Ближайшая к ним восьмая рота пострадала сильно. Как раз, когда подъехал Ковалевский, там сносили в одно место и клали в ряд убитых, — их было семеро, — и перетаскивали туда же на руках, без носилок, тяжело раненных: таких оказалось двенадцать. Остальные человек пятнадцать легко раненных подошли сами; среди этих последних был и командир роты, прапорщик Дороднов: пуля пробила ему дельтовидную мышцу на правой руке, счастливо не задев кости.
Зажимая левой рукой рану, он кричал в сторону кадомцев:
— Сволочи, мерзавцы! Своих перебили!.. Эх, слепые черти!
Офицеры-кадомцы отстали и только что подбегали ошалело, ничего не понимая, а солдаты кричали Дороднову:
— А кто нас обстреливал отсюда? Не знаете? То-то и есть! Своих спросить надо!
Потом, твердо усвоив еще с подхода, что деревня эта как бы теперь ихняя собственность, раз им назначено было ее занять и вот ее заняли, кадомцы кинулись шарить по халупам и из одной с торжеством вытащили совершенно потерявшего человеческий облик от страха австрийского солдата.
Орали, ведя его:
— Вот кто стрелял в нас отсюда! Этот стрелял!
И кто-то не выдержал — стукнул его с размаху прикладом в затылок.
Его тело положили невдали от своих убитых, но с разных сторон тащили еще новых, которые прятались по чуланам и под кроватями у галичанок.

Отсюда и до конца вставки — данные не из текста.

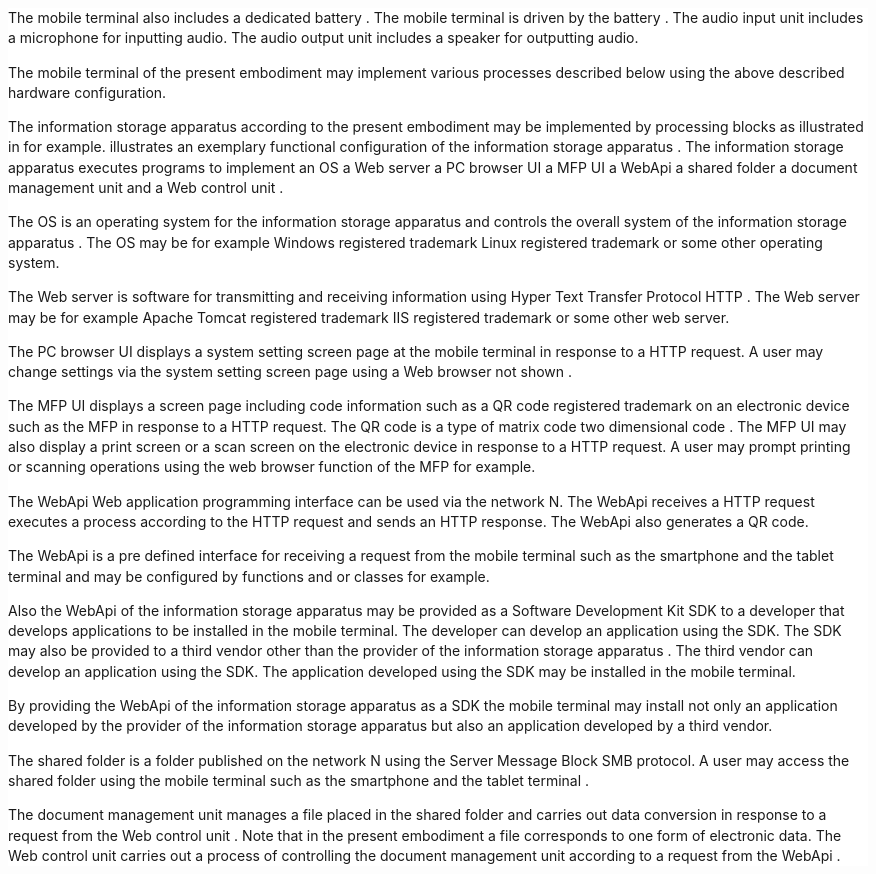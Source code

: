 The mobile terminal also includes a dedicated battery . The mobile terminal is driven by the battery . The audio input unit includes a microphone for inputting audio. The audio output unit includes a speaker for outputting audio.

The mobile terminal of the present embodiment may implement various processes described below using the above described hardware configuration.

The information storage apparatus according to the present embodiment may be implemented by processing blocks as illustrated in for example. illustrates an exemplary functional configuration of the information storage apparatus . The information storage apparatus executes programs to implement an OS a Web server a PC browser UI a MFP UI a WebApi a shared folder a document management unit and a Web control unit .

The OS is an operating system for the information storage apparatus and controls the overall system of the information storage apparatus . The OS may be for example Windows registered trademark Linux registered trademark or some other operating system.

The Web server is software for transmitting and receiving information using Hyper Text Transfer Protocol HTTP . The Web server may be for example Apache Tomcat registered trademark IIS registered trademark or some other web server.

The PC browser UI displays a system setting screen page at the mobile terminal in response to a HTTP request. A user may change settings via the system setting screen page using a Web browser not shown .

The MFP UI displays a screen page including code information such as a QR code registered trademark on an electronic device such as the MFP in response to a HTTP request. The QR code is a type of matrix code two dimensional code . The MFP UI may also display a print screen or a scan screen on the electronic device in response to a HTTP request. A user may prompt printing or scanning operations using the web browser function of the MFP for example.

The WebApi Web application programming interface can be used via the network N. The WebApi receives a HTTP request executes a process according to the HTTP request and sends an HTTP response. The WebApi also generates a QR code.

The WebApi is a pre defined interface for receiving a request from the mobile terminal such as the smartphone and the tablet terminal and may be configured by functions and or classes for example.

Also the WebApi of the information storage apparatus may be provided as a Software Development Kit SDK to a developer that develops applications to be installed in the mobile terminal. The developer can develop an application using the SDK. The SDK may also be provided to a third vendor other than the provider of the information storage apparatus . The third vendor can develop an application using the SDK. The application developed using the SDK may be installed in the mobile terminal.

By providing the WebApi of the information storage apparatus as a SDK the mobile terminal may install not only an application developed by the provider of the information storage apparatus but also an application developed by a third vendor.

The shared folder is a folder published on the network N using the Server Message Block SMB protocol. A user may access the shared folder using the mobile terminal such as the smartphone and the tablet terminal .

The document management unit manages a file placed in the shared folder and carries out data conversion in response to a request from the Web control unit . Note that in the present embodiment a file corresponds to one form of electronic data. The Web control unit carries out a process of controlling the document management unit according to a request from the WebApi .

Они не стреляли, конечно, им было совсем не до того, они были застигнуты врасплох, и только трусость и разобщенность мешали им выйти самим и сдаться, — но для кадомцев оказалось так удобно, чтобы именно они хотя бы три-четыре пули пустили в них из своих убежищ.
Только благодаря зычному крику Ковалевского эти австрийцы остались живы. Набралось их все-таки человек сорок. Ковалевский был вне себя. Он разыскал командира батальона кадомцев.
— Двадцать раз звонил я в штаб вашего полка, доказывал и доказал наконец, что прямой смысл мне с моим полком занять Петликовце, и там согласились, и вот что вышло в результате! Совершенно лишние потери, семеро убитых, командир роты выведен из строя, как раз когда он более всего был бы нужен… кем я его заменю? Черт знает что! Черт знает что!
А командир батальона, старый капитан, имевший что-то общее со Струковым, оправдывался неторопливо:
— Позвольте, господин полковник. Ведь вы не со мной говорили по телефону, а со штабом полка. Штаб же полка нашего ничего решительно мне не передал. Почем же я знал, что встречу здесь своих, а не австрийцев?.. Наконец, недоразумения этого могло бы и не быть, если бы ваши роты обыскали деревню.
— В последнем вы правы, — соглашался Ковалевский. — Однако чертовы бабы стояли же везде у калиток, когда мы вошли, и их спрашивали, нет ли у них австрийцев, и все они, чертовки, отвечали, что нет. Что же с ними теперь делать? Расстреливать их или вешать, мерзавок?
Но, вспомнив, что штаб его пока еще не обосновался здесь, Ковалевский круто оборвал бесполезные пререкания с капитаном и поехал к лучшему в деревне дому, который называли здесь господским. Конечно, тут и жил раньше помещик, поляк, но теперь дом был пуст. Сюда он вызвал Шаповалова со связистами, и скоро сюда были протянуты провода, и генерал Котович получил донесение по телефону, что Петликовце занята полком Ковалевского. Убитые и раненные кадомцами были приобщены пока к общему числу потерь при занятии деревни.